The John Wesley United Methodist Church in Missoula was packed to the walls, the pews filled with longtime friends of Andrew and his girls. The open invitation to the triple wedding had been announced a week ago in church, and anticipation had been mounting.
The brides had commandeered a Sunday school classroom at one end of the church and were using it as a dressing room, while the men had taken over the pastor’s study at the other end.
A florist was running madly from one end of the church to the other, pinning miniature white roses on the men’s lapels, and then dashing to the far end of the church with three wedding bouquets. The church was awash in flowers and greenery, but there were no bridesmaids and no best men. By the time the three couples got lined up around the altar, there wouldn’t be room left for anyone else but the pastor who would marry them.
The ushers, however, were strangers to the crowd, and whispers abounded as they were being seated.
One was a bald giant of a black man in an elegant suit named Thomas Jefferson, who was in fact Savannah’s lawyer and the man who’d helped save her life. The shorter, older man with cropped graying hair and hard, steely eyes went by the name of Whiteside and was the ex-CIA man who’d sacrificed everything he owned to keep her safe.
Coleman Rice, the family lawyer, was the only one who knew the answers to the questions everyone was asking, and he wasn’t talking.
Finally the last guests had been seated.
The music began, and the congregation quieted. Up front, two grooms entered and took their places at the altar.
The music swelled, and then the wedding march began.

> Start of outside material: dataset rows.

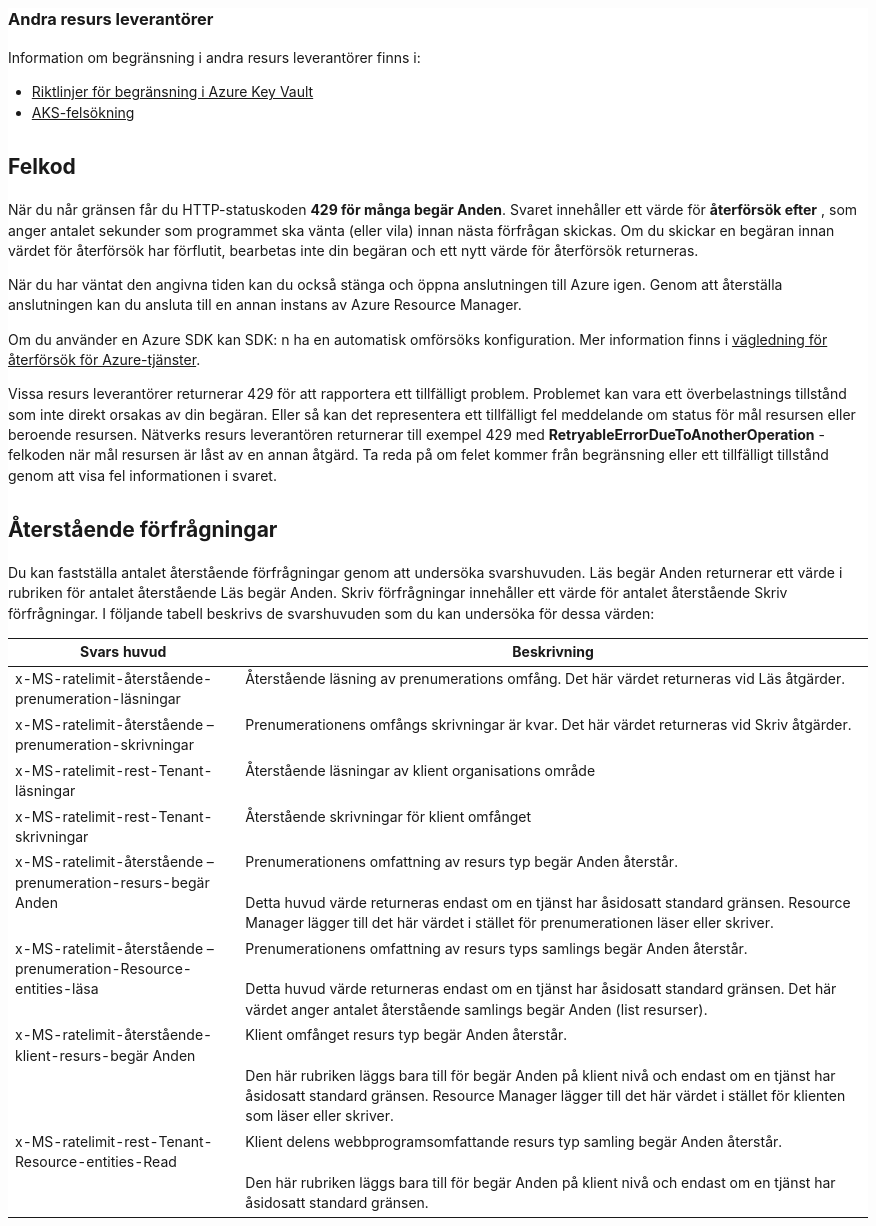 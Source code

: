 ### <a name="other-resource-providers"></a>Andra resurs leverantörer

Information om begränsning i andra resurs leverantörer finns i:

* [Riktlinjer för begränsning i Azure Key Vault](../../key-vault/general/overview-throttling.md)
* [AKS-felsökning](../../aks/troubleshooting.md#im-receiving-429---too-many-requests-errors)

## <a name="error-code"></a>Felkod

När du når gränsen får du HTTP-statuskoden **429 för många begär Anden**. Svaret innehåller ett värde för **återförsök efter** , som anger antalet sekunder som programmet ska vänta (eller vila) innan nästa förfrågan skickas. Om du skickar en begäran innan värdet för återförsök har förflutit, bearbetas inte din begäran och ett nytt värde för återförsök returneras.

När du har väntat den angivna tiden kan du också stänga och öppna anslutningen till Azure igen. Genom att återställa anslutningen kan du ansluta till en annan instans av Azure Resource Manager.

Om du använder en Azure SDK kan SDK: n ha en automatisk omförsöks konfiguration. Mer information finns i [vägledning för återförsök för Azure-tjänster](/azure/architecture/best-practices/retry-service-specific).

Vissa resurs leverantörer returnerar 429 för att rapportera ett tillfälligt problem. Problemet kan vara ett överbelastnings tillstånd som inte direkt orsakas av din begäran. Eller så kan det representera ett tillfälligt fel meddelande om status för mål resursen eller beroende resursen. Nätverks resurs leverantören returnerar till exempel 429 med **RetryableErrorDueToAnotherOperation** -felkoden när mål resursen är låst av en annan åtgärd. Ta reda på om felet kommer från begränsning eller ett tillfälligt tillstånd genom att visa fel informationen i svaret.

## <a name="remaining-requests"></a>Återstående förfrågningar

Du kan fastställa antalet återstående förfrågningar genom att undersöka svarshuvuden. Läs begär Anden returnerar ett värde i rubriken för antalet återstående Läs begär Anden. Skriv förfrågningar innehåller ett värde för antalet återstående Skriv förfrågningar. I följande tabell beskrivs de svarshuvuden som du kan undersöka för dessa värden:

| Svars huvud | Beskrivning |
| --- | --- |
| x-MS-ratelimit-återstående-prenumeration-läsningar |Återstående läsning av prenumerations omfång. Det här värdet returneras vid Läs åtgärder. |
| x-MS-ratelimit-återstående – prenumeration-skrivningar |Prenumerationens omfångs skrivningar är kvar. Det här värdet returneras vid Skriv åtgärder. |
| x-MS-ratelimit-rest-Tenant-läsningar |Återstående läsningar av klient organisations område |
| x-MS-ratelimit-rest-Tenant-skrivningar |Återstående skrivningar för klient omfånget |
| x-MS-ratelimit-återstående – prenumeration-resurs-begär Anden |Prenumerationens omfattning av resurs typ begär Anden återstår.<br /><br />Detta huvud värde returneras endast om en tjänst har åsidosatt standard gränsen. Resource Manager lägger till det här värdet i stället för prenumerationen läser eller skriver. |
| x-MS-ratelimit-återstående – prenumeration-Resource-entities-läsa |Prenumerationens omfattning av resurs typs samlings begär Anden återstår.<br /><br />Detta huvud värde returneras endast om en tjänst har åsidosatt standard gränsen. Det här värdet anger antalet återstående samlings begär Anden (list resurser). |
| x-MS-ratelimit-återstående-klient-resurs-begär Anden |Klient omfånget resurs typ begär Anden återstår.<br /><br />Den här rubriken läggs bara till för begär Anden på klient nivå och endast om en tjänst har åsidosatt standard gränsen. Resource Manager lägger till det här värdet i stället för klienten som läser eller skriver. |
| x-MS-ratelimit-rest-Tenant-Resource-entities-Read |Klient delens webbprogramsomfattande resurs typ samling begär Anden återstår.<br /><br />Den här rubriken läggs bara till för begär Anden på klient nivå och endast om en tjänst har åsidosatt standard gränsen. |
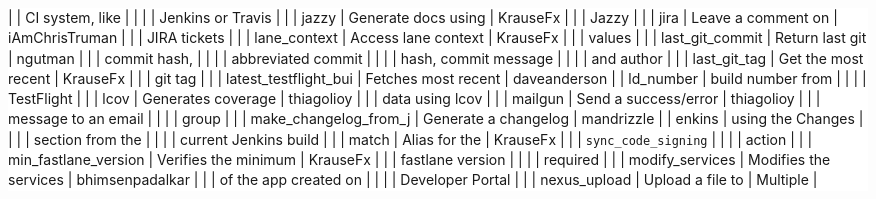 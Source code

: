 |                        | CI system, like        |                  |
|                        | Jenkins or Travis      |                  |
| jazzy                  | Generate docs using    | KrauseFx         |
|                        | Jazzy                  |                  |
| jira                   | Leave a comment on     | iAmChrisTruman   |
|                        | JIRA tickets           |                  |
| lane_context           | Access lane context    | KrauseFx         |
|                        | values                 |                  |
| last_git_commit        | Return last git        | ngutman          |
|                        | commit hash,           |                  |
|                        | abbreviated commit     |                  |
|                        | hash, commit message   |                  |
|                        | and author             |                  |
| last_git_tag           | Get the most recent    | KrauseFx         |
|                        | git tag                |                  |
| latest_testflight_bui  | Fetches most recent    | daveanderson     |
| ld_number              | build number from      |                  |
|                        | TestFlight             |                  |
| lcov                   | Generates coverage     | thiagolioy       |
|                        | data using lcov        |                  |
| mailgun                | Send a success/error   | thiagolioy       |
|                        | message to an email    |                  |
|                        | group                  |                  |
| make_changelog_from_j  | Generate a changelog   | mandrizzle       |
| enkins                 | using the Changes      |                  |
|                        | section from the       |                  |
|                        | current Jenkins build  |                  |
| match                  | Alias for the          | KrauseFx         |
|                        | `sync_code_signing`    |                  |
|                        | action                 |                  |
| min_fastlane_version   | Verifies the minimum   | KrauseFx         |
|                        | fastlane version       |                  |
|                        | required               |                  |
| modify_services        | Modifies the services  | bhimsenpadalkar  |
|                        | of the app created on  |                  |
|                        | Developer Portal       |                  |
| nexus_upload           | Upload a file to       | Multiple         |
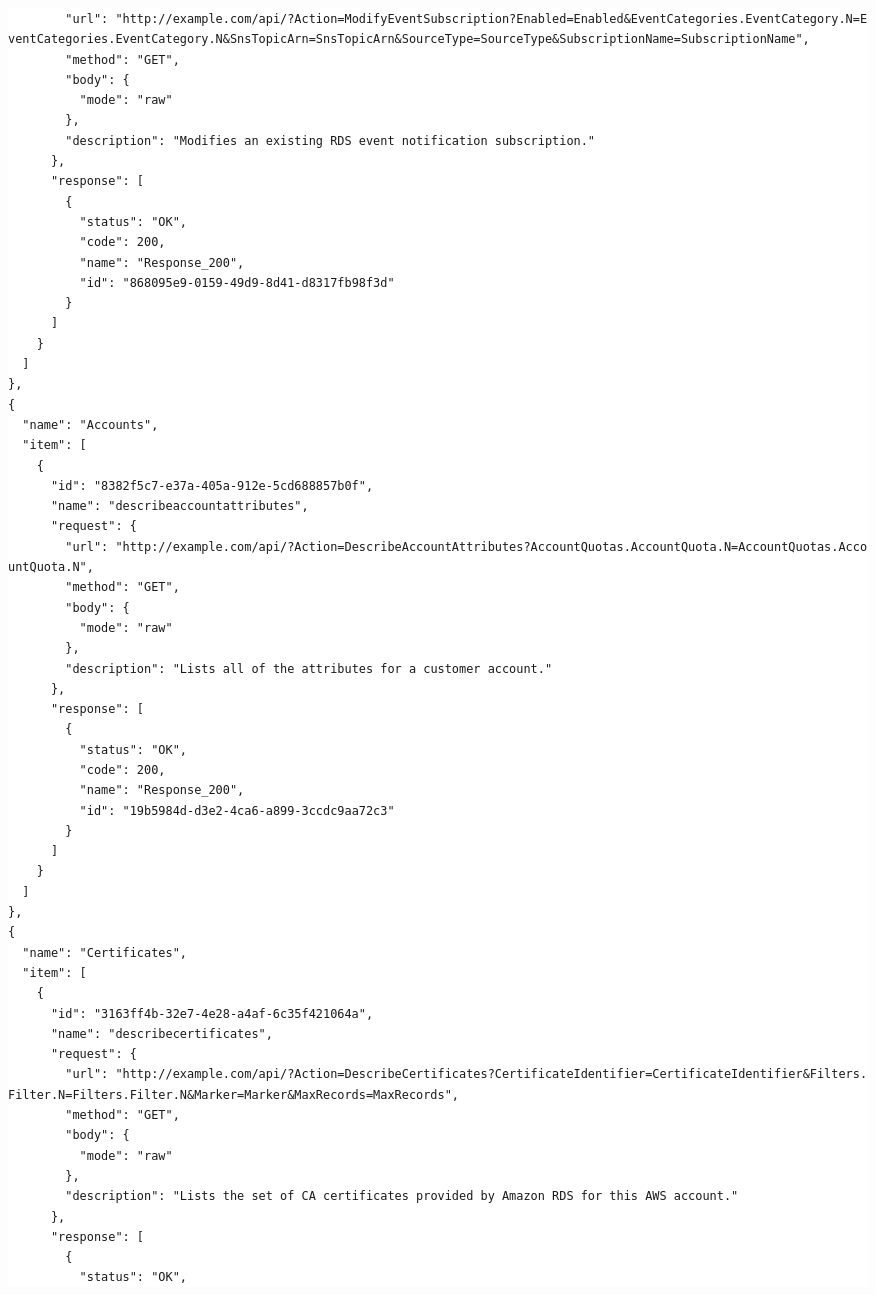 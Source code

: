             "url": "http://example.com/api/?Action=ModifyEventSubscription?Enabled=Enabled&EventCategories.EventCategory.N=EventCategories.EventCategory.N&SnsTopicArn=SnsTopicArn&SourceType=SourceType&SubscriptionName=SubscriptionName",
            "method": "GET",
            "body": {
              "mode": "raw"
            },
            "description": "Modifies an existing RDS event notification subscription."
          },
          "response": [
            {
              "status": "OK",
              "code": 200,
              "name": "Response_200",
              "id": "868095e9-0159-49d9-8d41-d8317fb98f3d"
            }
          ]
        }
      ]
    },
    {
      "name": "Accounts",
      "item": [
        {
          "id": "8382f5c7-e37a-405a-912e-5cd688857b0f",
          "name": "describeaccountattributes",
          "request": {
            "url": "http://example.com/api/?Action=DescribeAccountAttributes?AccountQuotas.AccountQuota.N=AccountQuotas.AccountQuota.N",
            "method": "GET",
            "body": {
              "mode": "raw"
            },
            "description": "Lists all of the attributes for a customer account."
          },
          "response": [
            {
              "status": "OK",
              "code": 200,
              "name": "Response_200",
              "id": "19b5984d-d3e2-4ca6-a899-3ccdc9aa72c3"
            }
          ]
        }
      ]
    },
    {
      "name": "Certificates",
      "item": [
        {
          "id": "3163ff4b-32e7-4e28-a4af-6c35f421064a",
          "name": "describecertificates",
          "request": {
            "url": "http://example.com/api/?Action=DescribeCertificates?CertificateIdentifier=CertificateIdentifier&Filters.Filter.N=Filters.Filter.N&Marker=Marker&MaxRecords=MaxRecords",
            "method": "GET",
            "body": {
              "mode": "raw"
            },
            "description": "Lists the set of CA certificates provided by Amazon RDS for this AWS account."
          },
          "response": [
            {
              "status": "OK", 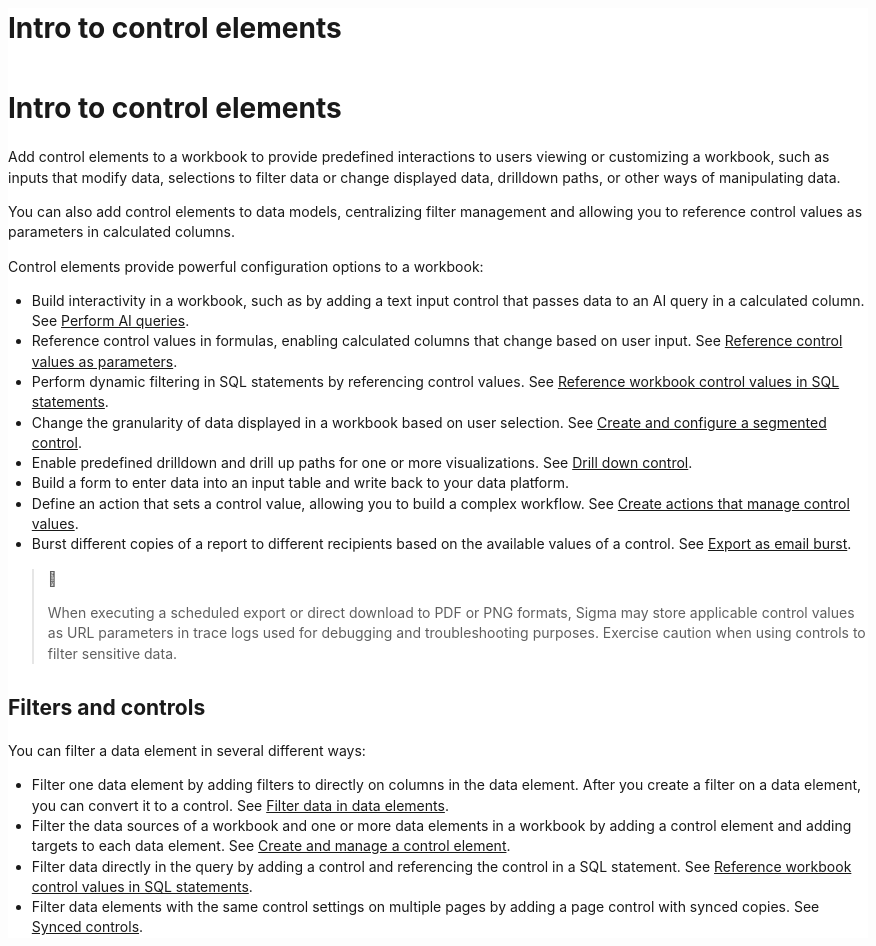 # Intro to control elements

# Intro to control elements

Add control elements to a workbook to provide predefined interactions to users viewing or customizing a workbook, such as inputs that modify data, selections to filter data or change displayed data, drilldown paths, or other ways of manipulating data.

You can also add control elements to data models, centralizing filter management and allowing you to reference control values as parameters in calculated columns.

Control elements provide powerful configuration options to a workbook:

* Build interactivity in a workbook, such as by adding a text input control that passes data to an AI query in a calculated column. See [Perform AI queries](/docs/perform-ai-queries).
* Reference control values in formulas, enabling calculated columns that change based on user input. See [Reference control values as parameters](/docs/parameters-in-workbooks).
* Perform dynamic filtering in SQL statements by referencing control values. See [Reference workbook control values in SQL statements](/docs/reference-workbook-control-values-in-sql-statements).
* Change the granularity of data displayed in a workbook based on user selection. See [Create and configure a segmented control](/docs/segmented-control).
* Enable predefined drilldown and drill up paths for one or more visualizations. See [Drill down control](/docs/drill-down-control).
* Build a form to enter data into an input table and write back to your data platform.
* Define an action that sets a control value, allowing you to build a complex workflow. See [Create actions that manage control values](/docs/create-actions-that-manage-control-values).
* Burst different copies of a report to different recipients based on the available values of a control. See [Export as email burst](/docs/export-as-email-burst).

> 🚧
>
> When executing a scheduled export or direct download to PDF or PNG formats, Sigma may store applicable control values as URL parameters in trace logs used for debugging and troubleshooting purposes. Exercise caution when using controls to filter sensitive data.

## Filters and controls

You can filter a data element in several different ways:

* Filter one data element by adding filters to directly on columns in the data element. After you create a filter on a data element, you can convert it to a control. See [Filter data in data elements](/docs/data-element-filters).
* Filter the data sources of a workbook and one or more data elements in a workbook by adding a control element and adding targets to each data element. See [Create and manage a control element](/docs/create-and-manage-a-control-element).
* Filter data directly in the query by adding a control and referencing the control in a SQL statement. See [Reference workbook control values in SQL statements](/docs/reference-workbook-control-values-in-sql-statements).
* Filter data elements with the same control settings on multiple pages by adding a page control with synced copies. See [Synced controls](/docs/synced-controls).
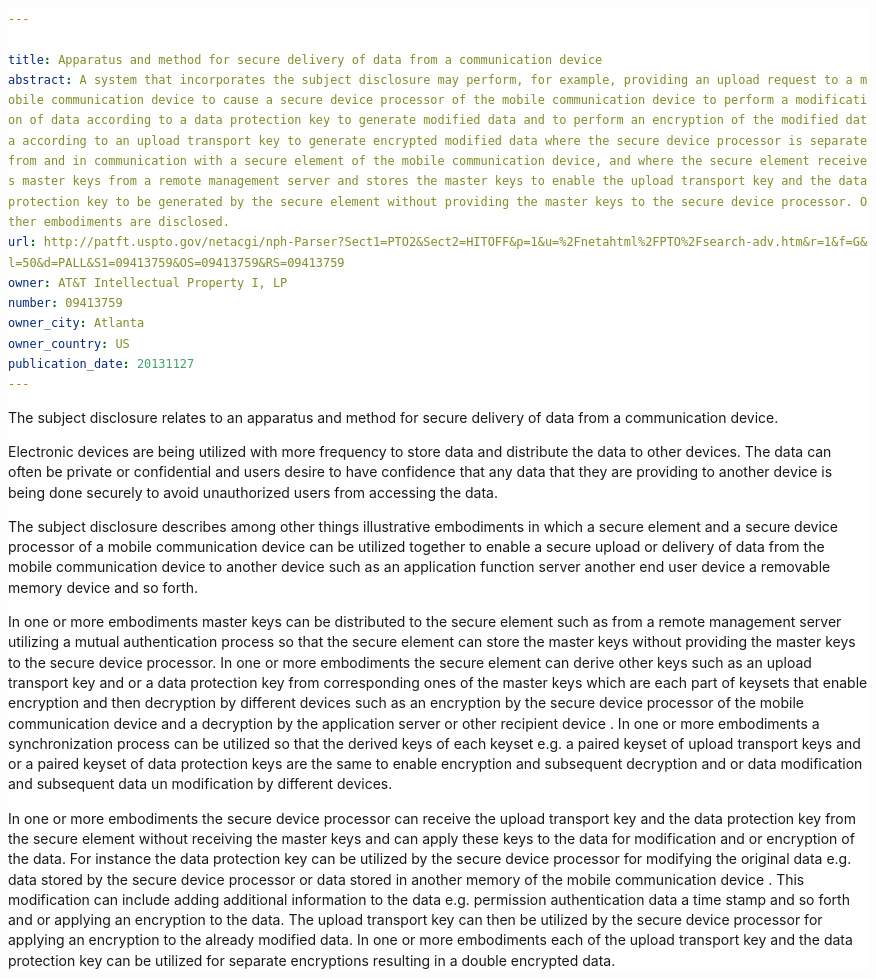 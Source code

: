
 ```yaml
---

title: Apparatus and method for secure delivery of data from a communication device
abstract: A system that incorporates the subject disclosure may perform, for example, providing an upload request to a mobile communication device to cause a secure device processor of the mobile communication device to perform a modification of data according to a data protection key to generate modified data and to perform an encryption of the modified data according to an upload transport key to generate encrypted modified data where the secure device processor is separate from and in communication with a secure element of the mobile communication device, and where the secure element receives master keys from a remote management server and stores the master keys to enable the upload transport key and the data protection key to be generated by the secure element without providing the master keys to the secure device processor. Other embodiments are disclosed.
url: http://patft.uspto.gov/netacgi/nph-Parser?Sect1=PTO2&Sect2=HITOFF&p=1&u=%2Fnetahtml%2FPTO%2Fsearch-adv.htm&r=1&f=G&l=50&d=PALL&S1=09413759&OS=09413759&RS=09413759
owner: AT&T Intellectual Property I, LP
number: 09413759
owner_city: Atlanta
owner_country: US
publication_date: 20131127
---
```

The subject disclosure relates to an apparatus and method for secure delivery of data from a communication device.

Electronic devices are being utilized with more frequency to store data and distribute the data to other devices. The data can often be private or confidential and users desire to have confidence that any data that they are providing to another device is being done securely to avoid unauthorized users from accessing the data.

The subject disclosure describes among other things illustrative embodiments in which a secure element and a secure device processor of a mobile communication device can be utilized together to enable a secure upload or delivery of data from the mobile communication device to another device such as an application function server another end user device a removable memory device and so forth.

In one or more embodiments master keys can be distributed to the secure element such as from a remote management server utilizing a mutual authentication process so that the secure element can store the master keys without providing the master keys to the secure device processor. In one or more embodiments the secure element can derive other keys such as an upload transport key and or a data protection key from corresponding ones of the master keys which are each part of keysets that enable encryption and then decryption by different devices such as an encryption by the secure device processor of the mobile communication device and a decryption by the application server or other recipient device . In one or more embodiments a synchronization process can be utilized so that the derived keys of each keyset e.g. a paired keyset of upload transport keys and or a paired keyset of data protection keys are the same to enable encryption and subsequent decryption and or data modification and subsequent data un modification by different devices.

In one or more embodiments the secure device processor can receive the upload transport key and the data protection key from the secure element without receiving the master keys and can apply these keys to the data for modification and or encryption of the data. For instance the data protection key can be utilized by the secure device processor for modifying the original data e.g. data stored by the secure device processor or data stored in another memory of the mobile communication device . This modification can include adding additional information to the data e.g. permission authentication data a time stamp and so forth and or applying an encryption to the data. The upload transport key can then be utilized by the secure device processor for applying an encryption to the already modified data. In one or more embodiments each of the upload transport key and the data protection key can be utilized for separate encryptions resulting in a double encrypted data.
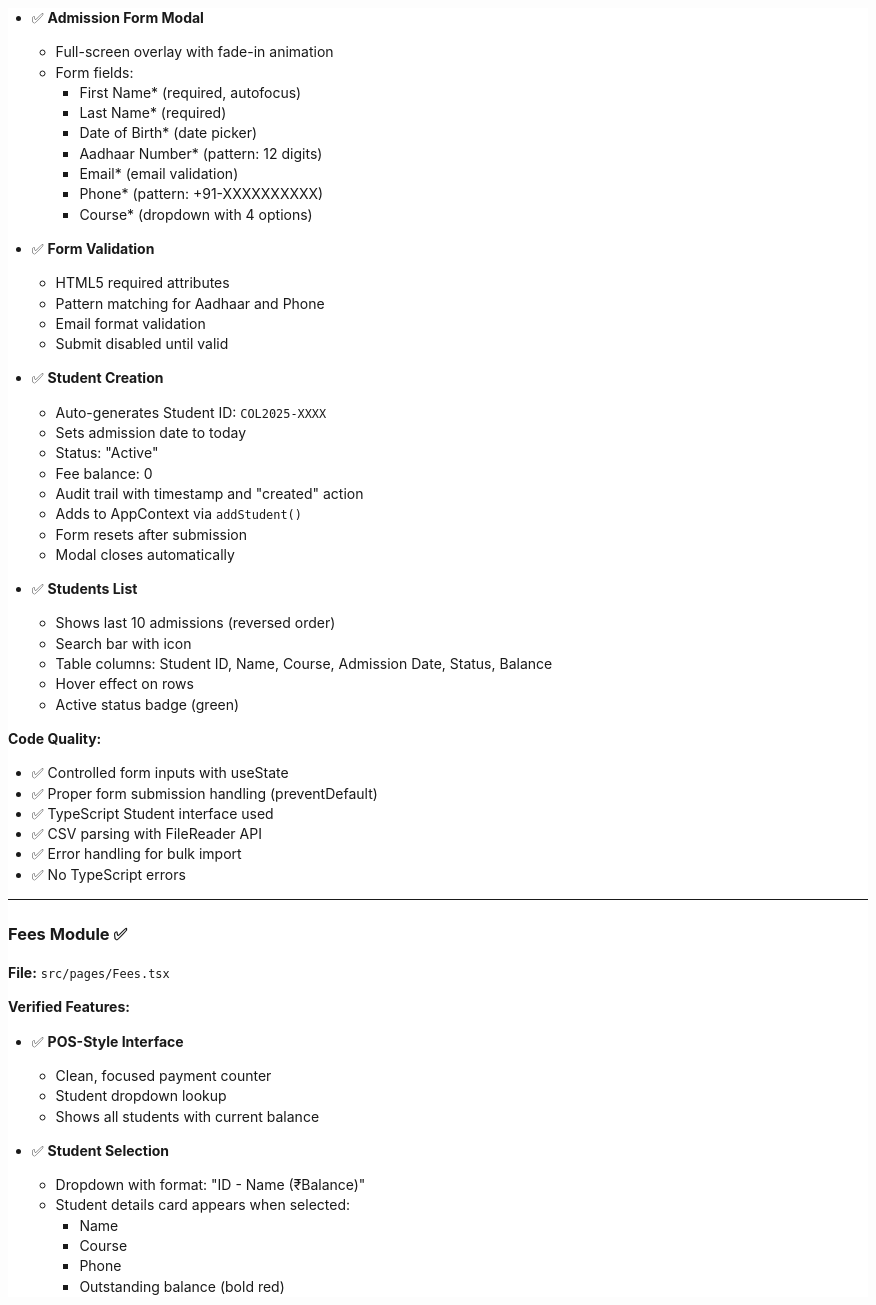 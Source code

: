 - ✅ **Admission Form Modal**
  - Full-screen overlay with fade-in animation
  - Form fields:
    - First Name* (required, autofocus)
    - Last Name* (required)
    - Date of Birth* (date picker)
    - Aadhaar Number* (pattern: 12 digits)
    - Email* (email validation)
    - Phone* (pattern: +91-XXXXXXXXXX)
    - Course* (dropdown with 4 options)
  
- ✅ **Form Validation**
  - HTML5 required attributes
  - Pattern matching for Aadhaar and Phone
  - Email format validation
  - Submit disabled until valid

- ✅ **Student Creation**
  - Auto-generates Student ID: `COL2025-XXXX`
  - Sets admission date to today
  - Status: "Active"
  - Fee balance: 0
  - Audit trail with timestamp and "created" action
  - Adds to AppContext via `addStudent()`
  - Form resets after submission
  - Modal closes automatically

- ✅ **Students List**
  - Shows last 10 admissions (reversed order)
  - Search bar with icon
  - Table columns: Student ID, Name, Course, Admission Date, Status, Balance
  - Hover effect on rows
  - Active status badge (green)

**Code Quality:**
- ✅ Controlled form inputs with useState
- ✅ Proper form submission handling (preventDefault)
- ✅ TypeScript Student interface used
- ✅ CSV parsing with FileReader API
- ✅ Error handling for bulk import
- ✅ No TypeScript errors

---

### Fees Module ✅
**File:** `src/pages/Fees.tsx`

**Verified Features:**
- ✅ **POS-Style Interface**
  - Clean, focused payment counter
  - Student dropdown lookup
  - Shows all students with current balance

- ✅ **Student Selection**
  - Dropdown with format: "ID - Name (₹Balance)"
  - Student details card appears when selected:
    - Name
    - Course
    - Phone
    - Outstanding balance (bold red)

The congregation stood, watching as Robert Tate escorted Maria, the first of the brides, to the altar. At that point Bodie Scott stepped forward.
“Who gives this woman to this man?” the preacher asked.
“I do,” Bud said, then stepped back as Maria slipped her hand through Bodie’s arm.
There was a titter of amusement as the music swelled again and Robert Tate made a beeline back to the foyer. Seconds later, as the wedding march played again, he came back down the aisle with Savannah on his arm. She was still tiny despite three-inch heels, and resplendent in white satin.
When they reached the altar Judd stepped forward, and again the pastor asked, “Who gives this woman to this man?”
“I do,” Bud said, and then moved back as Judd Holyfield claimed his bride.
Once more Bud headed back up the aisle, and this time the congregation was laughing aloud.
When the wedding march began again and he came back a third time, it was with Holly. Her hair was down and loose over her shoulders, while the sleeveless ice-white gown she was wearing hugged every curve of her body to perfection. They walked down the aisle toward the altar arm in arm, and when they reached the pastor, again he asked, “Who gives this woman to this man?”
“I’m keeping this one for myself,” Bud said.
The congregation roared.
And so it began, the ritual that would bind these women to their men.
It had begun with laughter.
It ended in vows and promises.
For Andrew Slade’s daughters, the end of their wedding was just the beginning of the rest of their lives.